The programme comprises presentations by artists from the spreeklänge project, open dialogue formats, and sessions selected through an open call.
With Camilla Bork & Mathias Hinke, Carlos Gutiérrez & Tatiana López, Echo Ho, Masimba Hwati, Liza Lim, Dugal McKinnon, Kate Milligan, Kosmas Phan Ðinh & Michal Mitro, Radio Otherwise, Nardi Simpson, Kristine Tjøgersen, et al.

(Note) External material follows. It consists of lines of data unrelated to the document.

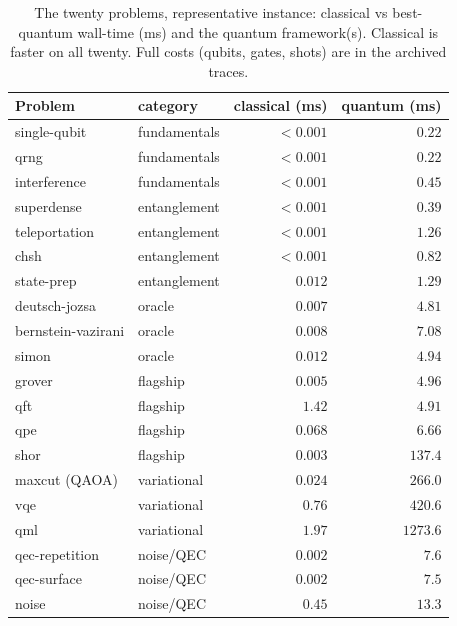 \documentclass[journal]{IEEEtran}
\begin{document}
\begin{table}[!t]
\centering
\caption{The twenty problems, representative instance: classical vs best-quantum wall-time (ms) and the quantum
framework(s). Classical is faster on all twenty. Full costs (qubits, gates, shots) are in the archived traces.}
\label{tab:cases}
\scriptsize
\begin{tabular}{@{}l l r r@{}}
\toprule
Problem & category & classical (ms) & quantum (ms) \\
\midrule
single-qubit        & fundamentals   & $<0.001$ & $0.22$ \\
qrng                & fundamentals   & $<0.001$ & $0.22$ \\
interference        & fundamentals   & $<0.001$ & $0.45$ \\
superdense          & entanglement   & $<0.001$ & $0.39$ \\
teleportation       & entanglement   & $<0.001$ & $1.26$ \\
chsh                & entanglement   & $<0.001$ & $0.82$ \\
state-prep          & entanglement   & $0.012$ & $1.29$ \\
deutsch-jozsa       & oracle         & $0.007$ & $4.81$ \\
bernstein-vazirani  & oracle         & $0.008$ & $7.08$ \\
simon               & oracle         & $0.012$ & $4.94$ \\
grover              & flagship       & $0.005$ & $4.96$ \\
qft                 & flagship       & $1.42$ & $4.91$ \\
qpe                 & flagship       & $0.068$ & $6.66$ \\
shor                & flagship       & $0.003$ & $137.4$ \\
maxcut (QAOA)       & variational    & $0.024$ & $266.0$ \\
vqe                 & variational    & $0.76$ & $420.6$ \\
qml                 & variational    & $1.97$ & $1273.6$ \\
qec-repetition      & noise/QEC      & $0.002$ & $7.6$ \\
qec-surface         & noise/QEC      & $0.002$ & $7.5$ \\
noise               & noise/QEC      & $0.45$ & $13.3$ \\
\bottomrule
\end{tabular}
\end{table}
\end{document}
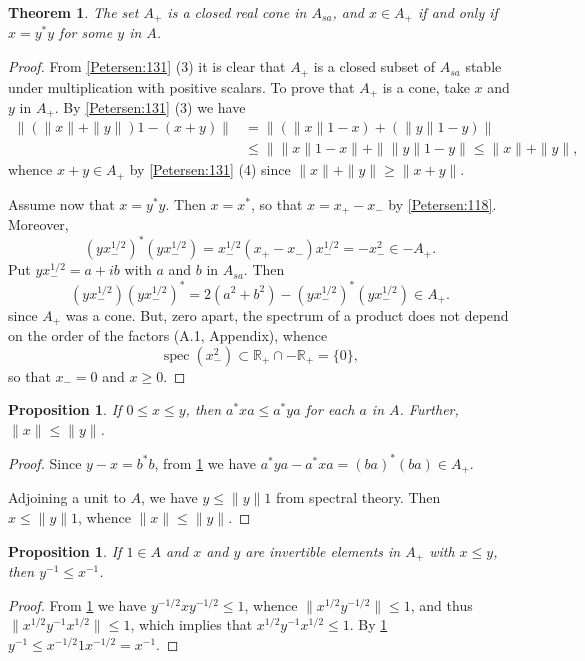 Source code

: \documentclass{book}
\newtheorem{proposition}[definition]{Proposition}
\newtheorem{theorem}[definition]{Theorem}
\begin{document}
\begin{theorem}\label{Petersen:133}
  The set \(A_+\) is a closed real cone in \(A_{sa}\), and \(x \in A_+\) if and only if \(x =y^* y\) for
  some \(y\) in \(A\).
\end{theorem}
\begin{proof}
  From \ref{Petersen:131} (3) it is clear that \(A_+\) is a closed subset of \(A_{sa}\) stable under
  multiplication with positive scalars. To prove that \(A_+\) is a cone, take \(x\) and \(y\) in
  \(A_+\). By \ref{Petersen:131} (3) we have
  \begin{align*}
    \|(\|x\|+\|y\|)1-(x +y)\|&=\|(\|x\|1-x)+(\|y\|1-y)\|\\
    &\leq\|\|x\|1-x\|+\|\|y\|1-y\|\leq\|x\|+\|y\|,
  \end{align*}
  whence \(x +y \in A_+\) by \ref{Petersen:131} (4) since \(\|x\|+\|y\|\geq\|x +y\|\).\par
  Assume now that \(x = y^* y\). Then \(x = x^*\), so that \(x = x_+ - x_-\) by \ref{Petersen:118}.
  Moreover,
  \[
  (yx_-^{1/2})^*(y x^{1/2}_-)=x^{1/2}_- (x_+-x_-)x^{1/2}_-=-x_-^2\in -A_+.
  \]
  Put \(yx^{1/2}_-=a+ib\) with \(a\) and \(b\) in \(A_{sa}\). Then
  \[
    (yx^{1/2}_- )(yx^{1/2}_- )^*=
    2(a^2+b^2)-(yx^{1/2}_-)^*(yx_-^{1/2}) \in A_+.
  \]
  since \(A_+\) was a cone. But, zero apart, the spectrum of a product does not depend
  on the order of the factors (A.1, Appendix), whence
  \[
    \operatorname{spec}(x^2_-) \subset \mathbb{R}_+ \cap -\mathbb{R}_+ =\{0\},
  \]
  so that \(x_- =0\) and \(x \geq 0\).
\end{proof}

\begin{proposition}\label{Petersen:135}
  If \(0\leq x\leq y\), then \(a^* x a\leq a^* ya\) for each \(a\) in \(A\). Further, \(\|x\|\leq\|y\|\).
\end{proposition}
\begin{proof}
  Since \(y-x=b^* b\), from \ref{Petersen:133} we have \(a^* ya-a^* xa={(ba)}^*(ba)\in A_+\).\par
  Adjoining a unit to \(A\), we have \(y\leq\|y\|1\) from spectral theory. Then \(x\leq\|y\|1\), whence \(\|x\|\leq\|y\|\).
\end{proof}

\begin{proposition}\label{Petersen:136}
  If \(1 \in A\) and \(x\) and \(y\) are invertible elements in \(A_+\) with \(x \leq y\), then \(y^{-1} \leq x^{-1}\).
\end{proposition}
\begin{proof}
  From \ref{Petersen:135} we have \(y^{-1/2}x y^{-1/2} \leq 1\), whence \(\|x^{1/2} y^{-1/2}\| \leq 1\), and
  thus \(\|x^{1/2}y^{-1} x^{1/2}\| \leq 1\), which implies that \(x^{1/2}y^{-1} x^{1/2} \leq 1\). By \ref{Petersen:135} 
  \(y^{-1} \leq x^{-1/2} 1 x^{-1/2} = x^{-1}\).
\end{proof}
\end{document}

“Time to Listen” is a series of conferences that the Akademie der Künste and field notes / inm have been co-organising since 2019 to explore current discourses in contemporary music. This year’s edition forms part of the Akademie der Künste’s spreeklänge project, a contemporary music path along the River Spree in Charlottenburg (25–27 June). It is being developed in collaboration with the composer and researcher Liza Lim, who leads the multi-year music-based research project “Multispecies Creativity and Climate Communication” (2025–2029) at the University of Sydney.
Day 1: Friday, 26 Jun
Programme
1 pm, Studio Lobby, Sesselclub
Registration and welcome coffee
1:30–2:45 pm, Outdoor space behind the clubroom
winangaylaylaya
Interactive Workshop with Nardi Simpson
Australian First Nations Yuwaalaraay storyteller, performer and composer Nardi Simpson will conduct an interactive workshop drawing upon stories, language, and melody to explore what it is to listen, to understand, to relate and to share. Guided by the Yuwaalaraay concept of winangaylaylaya, Nardi will explore practices of deep thinking, knowing, understanding, and respect. This workshop introduces Yuwaalaraay relationality as it unfolds among people, the living world, its inhabitants, ancestors, and the stories inherent within them, inviting participants to reflect on their roles, obligations, and responsibilities within the practice of winangaylaylaya.
Nardi Simpson is a multi‑award‑winning Yuwaalaraay novelist, composer, and researcher. Her work spans literature, music, and community practice, with commissions for major ensembles and festivals, and research centred on Yuwaalaraay music and women’s knowledge of waterways, creation, and healing. She is a postdoctoral researcher on Liza Lim’s ARC Laureate project “Resonant Earth: music, ecology & climate justice” (officially: “Multispecies Creativity and Climate Communication”).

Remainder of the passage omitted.